Parshas Re’eh: Beauty is in the eyes of the beholder

It’s all about perspective…

 

(ראה אנוכי נותן לפניכם היום ברכה וקללה) ( דברים פרק י”א פסוק כ”ו)

‘See, I have placed before you a blessing and a curse’ (Deuteronomy Chapter 11 verse 26)

According to the simple understanding of the verse, Moshe Rabbeinu is laying out the consequences of the path they take. Keep the Torah and you’ll enjoy a wonderful existence. Neglect it and you’ll suffer.

The Dubno Maggid has his own interpretation. As usual, he brings a parable:

Scenario A:

A man was walking down the road, when he realised that he had dropped a valuable gold coin. On his way back, the man made a conscious effort to look out for it. Instead of finding one coin, he found two. The man started dancing. He couldn’t believe his good fortune.  “Thank you Hashem” he cried, “If I hadn’t lost my coin I wouldn’t have gotten this windfall!”

Scenario B :

A man was walking down the road, when he realised that he had dropped a valuable gold coin. On his way back, the man made a conscious effort to look out for it. Instead of finding one coin, he found two. The man’s face fell. He couldn’t believe his bad luck. “Oh no” he cried, “If I hadn’t lost my coin, I would have had three coins now!”

Two people. Same circumstances. Different reactions.

Moshe was teaching us that Hashem arranges events in our lives, big and small. But their status is up to us to determine. Is a late bus a nuisance or an opportunity to read more or learn more Torah? Is a bad internet connection a lost hour of work or a great opportunity to clean up your cluttered desk, or take of any other small things or your ‘to do’ list?

Disaster or success?
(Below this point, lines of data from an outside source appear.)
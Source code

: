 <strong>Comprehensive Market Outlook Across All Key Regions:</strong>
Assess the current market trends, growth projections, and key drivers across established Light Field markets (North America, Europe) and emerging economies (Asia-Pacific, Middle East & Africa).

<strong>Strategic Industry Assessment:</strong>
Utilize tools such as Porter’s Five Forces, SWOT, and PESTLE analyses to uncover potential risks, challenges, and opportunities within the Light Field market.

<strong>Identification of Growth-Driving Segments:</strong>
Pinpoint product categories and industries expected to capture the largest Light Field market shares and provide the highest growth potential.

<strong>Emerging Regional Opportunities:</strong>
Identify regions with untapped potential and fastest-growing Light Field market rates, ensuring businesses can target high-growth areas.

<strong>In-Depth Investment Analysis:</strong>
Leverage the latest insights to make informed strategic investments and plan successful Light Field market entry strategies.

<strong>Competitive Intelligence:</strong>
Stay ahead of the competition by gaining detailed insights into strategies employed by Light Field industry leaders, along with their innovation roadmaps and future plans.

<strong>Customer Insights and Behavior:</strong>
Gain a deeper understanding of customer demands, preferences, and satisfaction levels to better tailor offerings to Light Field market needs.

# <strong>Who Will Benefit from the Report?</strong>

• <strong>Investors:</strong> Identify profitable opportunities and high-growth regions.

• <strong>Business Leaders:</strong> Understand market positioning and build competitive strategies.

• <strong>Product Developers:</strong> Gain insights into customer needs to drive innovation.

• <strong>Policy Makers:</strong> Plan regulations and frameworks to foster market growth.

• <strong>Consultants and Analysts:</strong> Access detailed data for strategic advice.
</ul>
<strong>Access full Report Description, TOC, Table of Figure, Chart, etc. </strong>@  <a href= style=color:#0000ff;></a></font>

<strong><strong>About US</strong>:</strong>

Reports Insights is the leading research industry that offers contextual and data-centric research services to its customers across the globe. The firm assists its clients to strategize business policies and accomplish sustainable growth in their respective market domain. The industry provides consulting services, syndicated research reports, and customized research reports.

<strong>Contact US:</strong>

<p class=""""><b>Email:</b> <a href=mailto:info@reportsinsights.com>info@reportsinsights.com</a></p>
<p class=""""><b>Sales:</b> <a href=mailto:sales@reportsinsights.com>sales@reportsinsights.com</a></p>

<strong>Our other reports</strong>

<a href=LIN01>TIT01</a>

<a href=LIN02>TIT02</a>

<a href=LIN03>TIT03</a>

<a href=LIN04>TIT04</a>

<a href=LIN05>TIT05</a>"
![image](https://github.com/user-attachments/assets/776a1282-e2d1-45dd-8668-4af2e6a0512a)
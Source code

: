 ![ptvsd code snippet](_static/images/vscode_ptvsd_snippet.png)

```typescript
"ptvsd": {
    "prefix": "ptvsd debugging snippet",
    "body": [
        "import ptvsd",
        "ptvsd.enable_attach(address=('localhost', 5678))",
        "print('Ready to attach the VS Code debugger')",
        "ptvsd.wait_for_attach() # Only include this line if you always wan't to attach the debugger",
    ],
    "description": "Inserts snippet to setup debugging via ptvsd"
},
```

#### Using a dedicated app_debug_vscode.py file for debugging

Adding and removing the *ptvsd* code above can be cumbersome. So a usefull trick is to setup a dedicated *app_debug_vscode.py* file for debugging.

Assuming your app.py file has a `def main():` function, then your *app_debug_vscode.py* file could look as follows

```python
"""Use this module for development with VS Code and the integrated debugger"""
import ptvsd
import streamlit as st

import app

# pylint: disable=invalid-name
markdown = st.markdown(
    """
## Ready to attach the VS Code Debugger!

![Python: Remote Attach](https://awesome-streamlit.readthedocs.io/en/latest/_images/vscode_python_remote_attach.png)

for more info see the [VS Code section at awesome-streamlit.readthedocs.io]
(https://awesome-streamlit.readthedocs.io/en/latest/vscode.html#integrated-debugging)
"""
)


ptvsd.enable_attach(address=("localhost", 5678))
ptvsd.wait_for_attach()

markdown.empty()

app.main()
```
Loss or opportunity?

Our perspective is our choice. Let’s choose wisely.

(As heard from Rabbi Shimon Semp)

Parshas Eikev: The ‘key’ to success

Take yourself out of the picture!

(כי תאמר בלבבך רבים הגוים האלה ממני איכה אוכל להורישם. לא תירא מהם (ז, י”ז-י”ח)

Perhaps you will say in your heart ‘these nations are more numerous than me, how will I be able to drive them out?’.  Do not fear them. (Deuteronomy

The Talmud in Gittin (90a) tells us that the word ‘ki’ at the beginning of the verse has four possible meanings – ‘rather’, ‘because’, ‘if/when’ and ‘perhaps’. My translation follows the opinion of Rashi, who explains that the verse is reassuring those who are scared of the enemy’s military superiority that Hashem will help the Jews to be victorious. Rashi actually states that none of the other four translations would fit into the context.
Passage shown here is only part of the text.